Un secondo aspetto del problema è il peggioramento complessivo delle condizioni di lavoro. Il calo delle retribuzioni denunciato da ‘Le Radici del Sindacato’, anche purtroppo a causa di rinnovi contrattuali discutibili, è un fatto incontrovertibile, se non altro da un punto di vista strettamente matematico, e ha un suo peso e una sua causa di frustrazione. Ma ancora di più, pesano organici sempre più ridotti – talvolta proprio a causa di livelli retributivi assolutamente inadeguati, come nelle aziende di trasporto pubblico del nord – una popolazione lavorativa sempre più anziana e un livello insoddisfacente di coinvolgimento nelle scelte aziendali. La cultura aziendale di casa Agnelli, stupendamente descritta nel libro “Lavorare in Fiat” di Marco Revelli, va diffondendosi ben oltre i confini novecenteschi, favorita anche dai rapporti di lavoro precari.

Eppure, non c’è dubbio che la presenza del sindacato, non semplicemente passiva come in Stellantis o in tante altre realtà, garantendo una maggiore democrazia e una migliore gestione dei tempi di vita e di lavoro, possa significativamente ridurre i carichi di stress a cui, secondo la Fondazione Veronesi, sono attribuibili in Italia ben il 25 % del totale delle assenze per malattia. La scommessa vera, quindi, è prenderne collettivamente coscienza, facendo della somma di numerosi problemi individuali un unico problema collettivo a beneficio di tutti.

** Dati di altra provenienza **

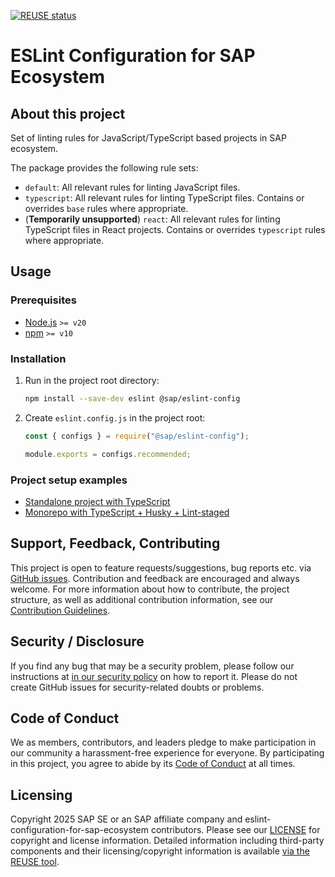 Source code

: [![REUSE status](https://api.reuse.software/badge/github.com/SAP/eslint-config)](https://api.reuse.software/info/github.com/SAP/eslint-config)

# ESLint Configuration for SAP Ecosystem

## About this project

Set of linting rules for JavaScript/TypeScript based projects in SAP ecosystem.

The package provides the following rule sets:

- `default`: All relevant rules for linting JavaScript files.
- `typescript`: All relevant rules for linting TypeScript files. Contains or overrides `base` rules where appropriate.
- (**Temporarily unsupported**) `react`: All relevant rules for linting TypeScript files in React projects. Contains or overrides `typescript` rules where appropriate.

## Usage

### Prerequisites

- [Node.js](https://nodejs.org/en/) `>= v20`
- [npm](https://www.npmjs.com/) `>= v10`

### Installation

1. Run in the project root directory:

   ```bash
   npm install --save-dev eslint @sap/eslint-config
   ```

2. Create `eslint.config.js` in the project root:

   ```javascript
   const { configs } = require("@sap/eslint-config");

   module.exports = configs.recommended;
   ```

### Project setup examples

- [Standalone project with TypeScript](./examples/standalone/)
- [Monorepo with TypeScript + Husky + Lint-staged](./examples/monorepo/)

## Support, Feedback, Contributing

This project is open to feature requests/suggestions, bug reports etc. via [GitHub issues](https://github.com/SAP/eslint-configuration-for-sap-ecosystem/issues). Contribution and feedback are encouraged and always welcome. For more information about how to contribute, the project structure, as well as additional contribution information, see our [Contribution Guidelines](CONTRIBUTING.md).

## Security / Disclosure

If you find any bug that may be a security problem, please follow our instructions at [in our security policy](https://github.com/SAP/eslint-configuration-for-sap-ecosystem/security/policy) on how to report it. Please do not create GitHub issues for security-related doubts or problems.

## Code of Conduct

We as members, contributors, and leaders pledge to make participation in our community a harassment-free experience for everyone. By participating in this project, you agree to abide by its [Code of Conduct](https://github.com/SAP/.github/blob/main/CODE_OF_CONDUCT.md) at all times.

## Licensing

Copyright 2025 SAP SE or an SAP affiliate company and eslint-configuration-for-sap-ecosystem contributors. Please see our [LICENSE](LICENSE) for copyright and license information. Detailed information including third-party components and their licensing/copyright information is available [via the REUSE tool](https://api.reuse.software/info/github.com/SAP/eslint-configuration-for-sap-ecosystem).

La Cgil in passato non sempre ne ha compreso l’entità, e quando l’ha fatto, ha adottato una terapia per lo più sintomatologica. Uno “sportello mobbing” ad esempio, cura un sintomo. Può prendere in carico un lavoratore, e magari farlo uscire dal lavoro con un risarcimento. Ma le cause del problema rimangono, e sono all’interno di un ambiente di lavoro malato e putrescente. Allo stesso modo, non è inserendo nelle piattaforme dei rinnovi contrattuali il “sostegno psicologico” nel welfare aziendale – come a dire: “se non ti trovi bene qui fatti vedere da uno bravo” – la chiave per un ambiente di lavoro salubre. Il luogo in cui si passa, bene o male, le ore più intense e produttive della propria vita.